US Route 66: Arizona attractions
Visit the Painted Desert, the Petrified Forest, and More
Of all the states that the famous Route 66 passes through, Arizona contains the longest stretch of original route that is still drivable today. Drivers can cover more than 150 miles (240 kilometers) of historic Route 66, from Ash Fork to Topock, without having to use an alternative road – making it one of the busiest sections of the entire highway. But beyond the driving experience itself, Arizona also has a lot to see and do, so take the time to enjoy some of its many attractions on the way.
The Painted Desert
As you drive west along US Route 66 through Arizona towards the Grand Canyon, you’ll pass through the stunning Painted Desert, home to indigenous peoples for centuries, including the Navajo Nation.
The desert actually takes its name from Spanish colonists, who called it El Desierto Pintado, in tribute to the striking colors that can be seen throughout it, ranging from vibrant reds to shades of lavender. The unique coloring is created by layers of rock, containing deposits of clay and sandstone, which form after millions of years of natural activity, including volcanic eruptions, earthquakes, floods and the baking sun.

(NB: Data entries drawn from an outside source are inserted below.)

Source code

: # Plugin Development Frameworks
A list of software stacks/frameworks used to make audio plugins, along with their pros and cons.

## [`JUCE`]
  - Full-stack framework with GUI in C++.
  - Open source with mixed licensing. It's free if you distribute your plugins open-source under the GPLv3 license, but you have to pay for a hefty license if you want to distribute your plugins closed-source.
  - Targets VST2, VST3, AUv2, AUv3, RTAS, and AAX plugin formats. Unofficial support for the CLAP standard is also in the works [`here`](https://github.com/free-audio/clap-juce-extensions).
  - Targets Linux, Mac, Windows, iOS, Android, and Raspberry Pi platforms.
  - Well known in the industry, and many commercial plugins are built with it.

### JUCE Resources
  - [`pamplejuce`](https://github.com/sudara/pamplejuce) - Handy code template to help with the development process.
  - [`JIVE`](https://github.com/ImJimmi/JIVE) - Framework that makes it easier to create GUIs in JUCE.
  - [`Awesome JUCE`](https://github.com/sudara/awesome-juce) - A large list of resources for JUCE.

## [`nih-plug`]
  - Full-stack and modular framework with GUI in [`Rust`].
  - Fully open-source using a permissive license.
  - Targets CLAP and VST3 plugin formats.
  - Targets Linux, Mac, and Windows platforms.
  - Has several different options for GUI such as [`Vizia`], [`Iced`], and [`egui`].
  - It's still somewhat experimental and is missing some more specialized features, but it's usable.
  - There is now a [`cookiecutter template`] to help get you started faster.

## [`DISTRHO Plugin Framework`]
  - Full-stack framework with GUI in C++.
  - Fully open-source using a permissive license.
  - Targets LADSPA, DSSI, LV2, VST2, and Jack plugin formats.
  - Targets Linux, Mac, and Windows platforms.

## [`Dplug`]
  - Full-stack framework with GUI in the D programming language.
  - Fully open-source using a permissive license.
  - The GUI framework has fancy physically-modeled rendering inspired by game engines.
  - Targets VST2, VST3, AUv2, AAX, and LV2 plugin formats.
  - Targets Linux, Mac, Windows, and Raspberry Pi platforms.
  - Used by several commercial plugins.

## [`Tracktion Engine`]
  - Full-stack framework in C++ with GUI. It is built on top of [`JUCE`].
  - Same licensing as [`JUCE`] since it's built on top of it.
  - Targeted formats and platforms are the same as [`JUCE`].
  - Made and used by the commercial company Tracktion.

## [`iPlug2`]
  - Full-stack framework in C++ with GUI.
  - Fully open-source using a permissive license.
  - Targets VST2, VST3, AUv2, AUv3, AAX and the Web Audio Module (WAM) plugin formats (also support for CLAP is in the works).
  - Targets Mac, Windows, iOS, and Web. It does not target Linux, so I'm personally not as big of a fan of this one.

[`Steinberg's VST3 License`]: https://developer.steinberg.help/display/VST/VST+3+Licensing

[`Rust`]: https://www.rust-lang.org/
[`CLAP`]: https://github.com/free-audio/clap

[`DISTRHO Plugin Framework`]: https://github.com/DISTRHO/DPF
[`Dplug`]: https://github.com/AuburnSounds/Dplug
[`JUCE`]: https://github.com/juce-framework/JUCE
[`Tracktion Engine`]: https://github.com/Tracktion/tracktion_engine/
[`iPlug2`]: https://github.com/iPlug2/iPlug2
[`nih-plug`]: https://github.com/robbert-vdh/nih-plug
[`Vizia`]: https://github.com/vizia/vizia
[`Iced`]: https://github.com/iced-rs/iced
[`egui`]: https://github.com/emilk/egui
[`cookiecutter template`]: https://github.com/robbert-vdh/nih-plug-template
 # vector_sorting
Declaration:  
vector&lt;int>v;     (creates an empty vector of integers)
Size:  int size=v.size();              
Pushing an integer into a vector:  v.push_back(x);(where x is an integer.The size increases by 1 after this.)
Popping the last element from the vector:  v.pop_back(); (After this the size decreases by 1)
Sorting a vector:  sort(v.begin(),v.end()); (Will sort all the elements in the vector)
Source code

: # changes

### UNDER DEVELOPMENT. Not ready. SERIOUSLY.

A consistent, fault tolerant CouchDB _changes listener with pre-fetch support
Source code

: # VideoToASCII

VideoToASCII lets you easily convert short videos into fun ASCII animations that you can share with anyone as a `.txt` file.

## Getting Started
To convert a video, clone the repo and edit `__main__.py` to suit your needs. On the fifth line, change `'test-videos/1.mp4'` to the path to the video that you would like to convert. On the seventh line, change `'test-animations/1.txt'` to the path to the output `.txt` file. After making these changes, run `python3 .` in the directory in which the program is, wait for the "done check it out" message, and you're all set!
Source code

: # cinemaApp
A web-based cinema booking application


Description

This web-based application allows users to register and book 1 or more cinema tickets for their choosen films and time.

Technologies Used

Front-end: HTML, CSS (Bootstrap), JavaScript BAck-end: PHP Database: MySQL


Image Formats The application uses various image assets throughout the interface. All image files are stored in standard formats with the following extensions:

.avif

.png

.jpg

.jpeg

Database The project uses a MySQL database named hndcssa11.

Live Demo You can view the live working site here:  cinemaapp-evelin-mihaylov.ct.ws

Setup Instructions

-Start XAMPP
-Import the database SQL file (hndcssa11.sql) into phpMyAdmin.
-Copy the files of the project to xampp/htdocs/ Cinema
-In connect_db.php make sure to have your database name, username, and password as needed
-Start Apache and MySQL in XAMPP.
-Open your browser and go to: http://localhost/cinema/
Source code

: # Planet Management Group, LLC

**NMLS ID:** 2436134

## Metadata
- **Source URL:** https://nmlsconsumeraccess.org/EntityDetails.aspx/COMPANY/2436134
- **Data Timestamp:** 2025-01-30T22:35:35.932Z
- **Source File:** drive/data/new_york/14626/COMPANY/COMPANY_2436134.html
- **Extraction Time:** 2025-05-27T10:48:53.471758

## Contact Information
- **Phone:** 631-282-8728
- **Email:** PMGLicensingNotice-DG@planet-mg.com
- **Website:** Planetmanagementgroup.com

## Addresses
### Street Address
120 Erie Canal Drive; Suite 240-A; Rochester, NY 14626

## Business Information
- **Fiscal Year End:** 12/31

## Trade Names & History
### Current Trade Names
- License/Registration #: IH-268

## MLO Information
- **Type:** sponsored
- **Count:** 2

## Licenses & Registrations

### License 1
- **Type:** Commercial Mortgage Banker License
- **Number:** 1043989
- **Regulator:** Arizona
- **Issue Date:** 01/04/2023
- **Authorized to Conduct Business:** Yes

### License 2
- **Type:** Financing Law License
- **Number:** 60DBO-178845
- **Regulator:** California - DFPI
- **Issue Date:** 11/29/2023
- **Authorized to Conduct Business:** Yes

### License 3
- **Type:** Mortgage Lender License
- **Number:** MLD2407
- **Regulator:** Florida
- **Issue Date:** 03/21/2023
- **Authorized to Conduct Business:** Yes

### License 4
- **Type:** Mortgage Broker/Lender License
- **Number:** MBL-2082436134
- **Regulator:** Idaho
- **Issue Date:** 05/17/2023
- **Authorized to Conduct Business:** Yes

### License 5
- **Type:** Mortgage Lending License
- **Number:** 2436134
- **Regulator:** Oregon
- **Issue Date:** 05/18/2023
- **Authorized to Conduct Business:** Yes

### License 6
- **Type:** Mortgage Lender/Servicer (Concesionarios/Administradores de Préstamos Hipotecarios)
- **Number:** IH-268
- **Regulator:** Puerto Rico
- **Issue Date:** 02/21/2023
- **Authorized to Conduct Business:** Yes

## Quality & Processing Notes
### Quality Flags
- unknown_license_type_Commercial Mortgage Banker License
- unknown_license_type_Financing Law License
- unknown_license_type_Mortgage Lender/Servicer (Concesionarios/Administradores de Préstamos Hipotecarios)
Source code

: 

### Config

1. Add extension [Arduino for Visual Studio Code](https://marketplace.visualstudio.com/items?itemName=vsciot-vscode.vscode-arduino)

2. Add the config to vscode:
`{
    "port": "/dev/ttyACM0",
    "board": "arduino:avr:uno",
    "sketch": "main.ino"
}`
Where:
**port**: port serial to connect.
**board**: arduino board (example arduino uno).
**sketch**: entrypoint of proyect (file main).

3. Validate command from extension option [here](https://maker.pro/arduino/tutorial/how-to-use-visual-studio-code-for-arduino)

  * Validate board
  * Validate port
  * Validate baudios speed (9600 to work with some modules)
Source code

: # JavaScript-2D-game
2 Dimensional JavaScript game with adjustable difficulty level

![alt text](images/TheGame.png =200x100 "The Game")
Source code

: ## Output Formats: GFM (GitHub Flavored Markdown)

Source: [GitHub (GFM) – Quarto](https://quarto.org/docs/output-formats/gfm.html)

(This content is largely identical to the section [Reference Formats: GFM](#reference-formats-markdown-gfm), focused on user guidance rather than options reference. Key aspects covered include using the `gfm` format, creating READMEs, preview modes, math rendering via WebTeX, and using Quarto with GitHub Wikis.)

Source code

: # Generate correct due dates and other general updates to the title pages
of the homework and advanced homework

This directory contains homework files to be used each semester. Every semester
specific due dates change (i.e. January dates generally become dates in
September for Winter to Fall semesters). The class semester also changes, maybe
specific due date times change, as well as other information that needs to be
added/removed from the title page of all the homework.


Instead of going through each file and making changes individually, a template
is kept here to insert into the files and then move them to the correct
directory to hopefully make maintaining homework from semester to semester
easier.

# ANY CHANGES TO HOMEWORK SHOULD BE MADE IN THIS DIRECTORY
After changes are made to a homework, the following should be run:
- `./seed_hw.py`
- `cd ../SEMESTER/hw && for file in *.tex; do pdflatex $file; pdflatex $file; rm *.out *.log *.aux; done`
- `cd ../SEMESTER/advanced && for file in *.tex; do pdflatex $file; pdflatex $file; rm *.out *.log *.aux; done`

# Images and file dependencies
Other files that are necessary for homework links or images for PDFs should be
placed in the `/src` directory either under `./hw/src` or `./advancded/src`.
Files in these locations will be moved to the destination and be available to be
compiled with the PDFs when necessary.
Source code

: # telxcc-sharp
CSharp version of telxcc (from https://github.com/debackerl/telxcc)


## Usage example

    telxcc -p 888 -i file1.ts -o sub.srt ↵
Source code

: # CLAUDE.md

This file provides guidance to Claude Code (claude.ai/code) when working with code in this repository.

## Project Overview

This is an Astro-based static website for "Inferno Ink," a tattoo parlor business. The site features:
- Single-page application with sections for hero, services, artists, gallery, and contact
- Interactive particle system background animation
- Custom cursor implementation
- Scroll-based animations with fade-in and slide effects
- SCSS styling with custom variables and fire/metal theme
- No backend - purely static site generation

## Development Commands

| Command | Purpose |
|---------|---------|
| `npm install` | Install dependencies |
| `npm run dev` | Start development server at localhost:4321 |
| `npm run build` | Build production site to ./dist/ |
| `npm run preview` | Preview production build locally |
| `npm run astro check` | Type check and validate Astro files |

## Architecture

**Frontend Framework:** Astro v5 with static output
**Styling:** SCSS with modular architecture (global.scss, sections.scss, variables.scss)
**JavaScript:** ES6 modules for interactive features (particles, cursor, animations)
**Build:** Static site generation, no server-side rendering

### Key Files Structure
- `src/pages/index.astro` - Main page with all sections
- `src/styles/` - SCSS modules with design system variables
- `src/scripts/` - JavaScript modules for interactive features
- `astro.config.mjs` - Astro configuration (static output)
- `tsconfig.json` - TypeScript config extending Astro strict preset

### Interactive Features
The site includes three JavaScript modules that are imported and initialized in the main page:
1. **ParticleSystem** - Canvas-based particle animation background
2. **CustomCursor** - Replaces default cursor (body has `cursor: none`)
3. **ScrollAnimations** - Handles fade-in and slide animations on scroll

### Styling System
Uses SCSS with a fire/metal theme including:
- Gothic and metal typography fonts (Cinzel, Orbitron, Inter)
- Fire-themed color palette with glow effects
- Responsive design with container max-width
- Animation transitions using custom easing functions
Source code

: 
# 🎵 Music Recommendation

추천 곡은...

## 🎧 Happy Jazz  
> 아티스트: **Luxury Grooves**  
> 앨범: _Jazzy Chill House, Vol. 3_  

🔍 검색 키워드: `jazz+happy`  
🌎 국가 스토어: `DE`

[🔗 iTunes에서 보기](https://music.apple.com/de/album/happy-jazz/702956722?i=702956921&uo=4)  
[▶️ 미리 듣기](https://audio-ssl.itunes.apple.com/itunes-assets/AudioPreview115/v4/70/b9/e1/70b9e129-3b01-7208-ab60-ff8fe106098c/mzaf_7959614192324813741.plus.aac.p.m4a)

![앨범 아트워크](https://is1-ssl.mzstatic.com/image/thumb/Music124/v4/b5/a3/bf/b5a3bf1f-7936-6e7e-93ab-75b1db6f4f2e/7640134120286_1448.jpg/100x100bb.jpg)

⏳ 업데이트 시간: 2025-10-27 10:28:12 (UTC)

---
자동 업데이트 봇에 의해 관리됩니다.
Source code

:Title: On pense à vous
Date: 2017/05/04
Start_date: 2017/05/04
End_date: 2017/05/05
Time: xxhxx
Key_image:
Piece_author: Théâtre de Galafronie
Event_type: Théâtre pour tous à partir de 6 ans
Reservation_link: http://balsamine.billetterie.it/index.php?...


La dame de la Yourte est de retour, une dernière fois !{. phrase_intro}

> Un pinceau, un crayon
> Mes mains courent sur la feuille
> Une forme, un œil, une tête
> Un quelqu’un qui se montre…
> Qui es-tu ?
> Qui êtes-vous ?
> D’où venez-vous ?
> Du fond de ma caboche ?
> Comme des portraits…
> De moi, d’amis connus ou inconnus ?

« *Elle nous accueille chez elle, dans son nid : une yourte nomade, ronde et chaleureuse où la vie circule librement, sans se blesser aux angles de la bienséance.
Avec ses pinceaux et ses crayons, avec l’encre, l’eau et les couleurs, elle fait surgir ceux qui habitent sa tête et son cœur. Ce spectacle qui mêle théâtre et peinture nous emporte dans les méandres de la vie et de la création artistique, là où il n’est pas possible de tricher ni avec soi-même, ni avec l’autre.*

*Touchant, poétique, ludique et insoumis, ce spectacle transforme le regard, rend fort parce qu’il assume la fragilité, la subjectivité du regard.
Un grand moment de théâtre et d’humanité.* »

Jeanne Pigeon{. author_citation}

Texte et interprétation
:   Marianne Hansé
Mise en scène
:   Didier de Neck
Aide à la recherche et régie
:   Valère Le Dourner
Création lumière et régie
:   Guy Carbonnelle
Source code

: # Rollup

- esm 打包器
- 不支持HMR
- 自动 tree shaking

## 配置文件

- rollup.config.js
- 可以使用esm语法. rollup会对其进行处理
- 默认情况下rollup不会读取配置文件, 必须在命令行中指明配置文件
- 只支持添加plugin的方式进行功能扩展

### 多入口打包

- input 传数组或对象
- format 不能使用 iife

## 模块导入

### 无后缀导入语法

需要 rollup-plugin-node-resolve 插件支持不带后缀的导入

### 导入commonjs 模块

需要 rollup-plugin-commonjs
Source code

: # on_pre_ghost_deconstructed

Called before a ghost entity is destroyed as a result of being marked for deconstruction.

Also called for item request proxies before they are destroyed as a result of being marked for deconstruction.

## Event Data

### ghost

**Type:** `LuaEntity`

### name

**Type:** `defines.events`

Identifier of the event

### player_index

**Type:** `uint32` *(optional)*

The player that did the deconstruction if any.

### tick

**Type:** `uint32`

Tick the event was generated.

Much of the desert is also part of another must-see attraction on your Route 66 road trip – the Petrified Forest National Park.
The Petrified Forest
This stunning area of keen archeological interest is named after the vast quantities of fossilized wood found there. The area abounds with fossils, including those of many fallen trees that lived millions of years ago. Today, the park boasts more than 600 archeological sites, including fascinating rock art created by indigenous peoples.
Route 66 passes directly past the entrance to the Petrified Forest National Park, which is open year-round, and accessible for an entrance fee. You can drive the 28 miles (45 kilometers) from one end of the park to the other in around an hour, with most of the petrified wood found in its southern region. The northern area contains the Painted Desert as well as additional archeological sites of interest, and many walking trails to be explored.
The forest is also preserved in US cultural history, providing the shooting location for the acclaimed 1936 movie The Petrified Forest, starring Humphrey Bogart and Bette Davis.
Grand Canyon National Park
While technically not directly on Route 66, the highway passes close enough to Grand Canyon National Park to easily make a small detour to experience this geological marvel. At 277 miles (455 kilometers) long, more than a mile (1.6 kilometers) deep, and 18 miles (29 kilometers) across at its widest point, the Grand Canyon is widely recognized as one of the seven natural wonders of the world.
The popular South Rim of the canyon is closest to US Route 66, and offers many incredible viewing points. It’s worth paying the entrance fee per car to enter the park and stop to take in this iconic natural phenomenon.